The Facts: Robert Smith, Director of Operations for the Millville Rescue Squad (“Millville”), supervised over one hundred employees, including his wife. In February 2005, Smith had an affair with a subordinate who later resigned, and shortly thereafter, Smith and his wife separated. Mr. Smith’s supervisor became aware of Smith’s affair and subsequent separation and told him he could not promise these developments would not affect Smith’s job, that it “all depends on how it shakes down.” Several months later, Smith’s employment was terminated for poor work performance.

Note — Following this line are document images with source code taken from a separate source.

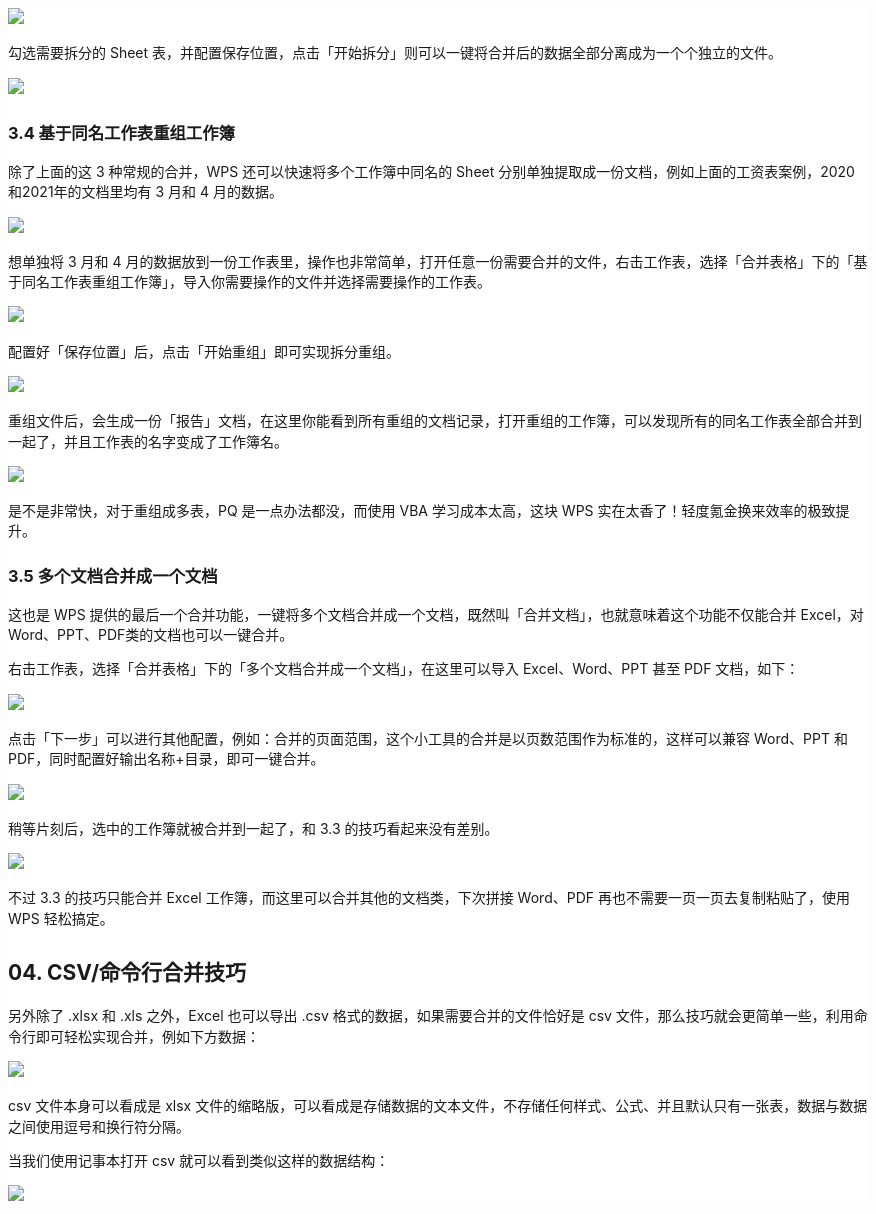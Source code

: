 ![](https://cdn.nlark.com/yuque/0/2022/png/683747/1649382398468-c9c14f44-fe46-4692-8407-3a7cfacdc2a9.png)

勾选需要拆分的 Sheet 表，并配置保存位置，点击「开始拆分」则可以一键将合并后的数据全部分离成为一个个独立的文件。

![](https://cdn.nlark.com/yuque/0/2022/png/683747/1649382398936-b0f2c6b4-7708-4257-aa6d-248f4da7abb2.png)

### 3.4 基于同名工作表重组工作簿
除了上面的这 3 种常规的合并，WPS 还可以快速将多个工作簿中同名的 Sheet 分别单独提取成一份文档，例如上面的工资表案例，2020和2021年的文档里均有 3 月和 4 月的数据。

![](https://cdn.nlark.com/yuque/0/2022/png/683747/1649382399214-9d19214a-1e5e-4ed8-8eac-86fda735a275.png)

想单独将 3 月和 4 月的数据放到一份工作表里，操作也非常简单，打开任意一份需要合并的文件，右击工作表，选择「合并表格」下的「基于同名工作表重组工作簿」，导入你需要操作的文件并选择需要操作的工作表。

![](https://cdn.nlark.com/yuque/0/2022/png/683747/1649382399366-544faf03-abf9-4cc8-88b2-b0bdfe02397f.png)

配置好「保存位置」后，点击「开始重组」即可实现拆分重组。

![](https://cdn.nlark.com/yuque/0/2022/png/683747/1649382399751-9ba9d1ce-152e-4b9e-a166-c79b8b57abe1.png)

重组文件后，会生成一份「报告」文档，在这里你能看到所有重组的文档记录，打开重组的工作簿，可以发现所有的同名工作表全部合并到一起了，并且工作表的名字变成了工作簿名。

![](https://cdn.nlark.com/yuque/0/2022/png/683747/1649382400880-3de46cc8-bdac-427d-b903-ebc8e98a2178.png)

是不是非常快，对于重组成多表，PQ 是一点办法都没，而使用 VBA 学习成本太高，这块 WPS 实在太香了！轻度氪金换来效率的极致提升。

### 3.5 多个文档合并成一个文档
这也是 WPS 提供的最后一个合并功能，一键将多个文档合并成一个文档，既然叫「合并文档」，也就意味着这个功能不仅能合并 Excel，对 Word、PPT、PDF类的文档也可以一键合并。

右击工作表，选择「合并表格」下的「多个文档合并成一个文档」，在这里可以导入 Excel、Word、PPT 甚至 PDF 文档，如下：

![](https://cdn.nlark.com/yuque/0/2022/png/683747/1649382401309-ef18f88e-6e4c-4875-b7c9-08285cc55c5f.png)

点击「下一步」可以进行其他配置，例如：合并的页面范围，这个小工具的合并是以页数范围作为标准的，这样可以兼容 Word、PPT 和 PDF，同时配置好输出名称+目录，即可一键合并。

![](https://cdn.nlark.com/yuque/0/2022/png/683747/1649382401448-c513d580-4b32-49ec-9146-a20b8df6aa84.png)

稍等片刻后，选中的工作簿就被合并到一起了，和 3.3 的技巧看起来没有差别。

![](https://cdn.nlark.com/yuque/0/2022/png/683747/1649382401569-f2e59d52-5ffd-4212-85ad-df836441950a.png)

不过 3.3 的技巧只能合并 Excel 工作簿，而这里可以合并其他的文档类，下次拼接 Word、PDF 再也不需要一页一页去复制粘贴了，使用 WPS 轻松搞定。

## 04. CSV/命令行合并技巧
另外除了 .xlsx 和 .xls 之外，Excel 也可以导出 .csv 格式的数据，如果需要合并的文件恰好是 csv 文件，那么技巧就会更简单一些，利用命令行即可轻松实现合并，例如下方数据：

![](https://cdn.nlark.com/yuque/0/2022/png/683747/1649382401508-6bdd233d-bd1e-4717-9279-784f49601446.png)

csv 文件本身可以看成是 xlsx 文件的缩略版，可以看成是存储数据的文本文件，不存储任何样式、公式、并且默认只有一张表，数据与数据之间使用逗号和换行符分隔。

当我们使用记事本打开 csv 就可以看到类似这样的数据结构：

![](https://cdn.nlark.com/yuque/0/2022/png/683747/1649382402594-36f59445-0f03-48f6-ad1e-29fb066d9f6d.png)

Smith’s supervisor purportedly told Smith that he had to present the situation to Millville’s board of directors because he believed there was no chance of reconciliation between Smith and his wife and “it’s going to be an ugly divorce.” Smith filed suit alleging marital status discrimination in violation of the LAD.
The Ruling: In the proceedings below, the trial court dismissed Smith’s marital discrimination claim because Smith failed to present evidence that Millville fired him because he was either married or unmarried. The Court reasoned that Millville had the right to terminate Smith because it was concerned about the potential impact his divorce proceedings might have on his work. Smith appealed that ruling.
On appeal, the Appellate Division rejected the trial court’s narrow interpretation that “marital status” only encompassed the state of being married or unmarried. Pointing to the broad remedial purpose behind the LAD, the Court interpreted “marital status” to include the state of being divorced, as well as stages preliminary to marriage and preliminary to divorce. Accordingly, the Court concluded that Millville terminated Smith because of stereotypes about divorcing employees – a marital status protected under the expanded interpretation of the LAD – and the feared impact of an “ugly divorce” in the workplace rather than Smith’s actual conduct.
The Takeaway: As a result of this ruling, employees are now protected from adverse employment actions based on the fact that they are divorced/separated, in the process of a divorce/separation, engaged, married or single. While employers may take adverse action against employees who demonstrate actual misconduct arising from a divorce or separation, employers cannot do so based solely on stereotypes about how these marital difficulties will impact the workplace.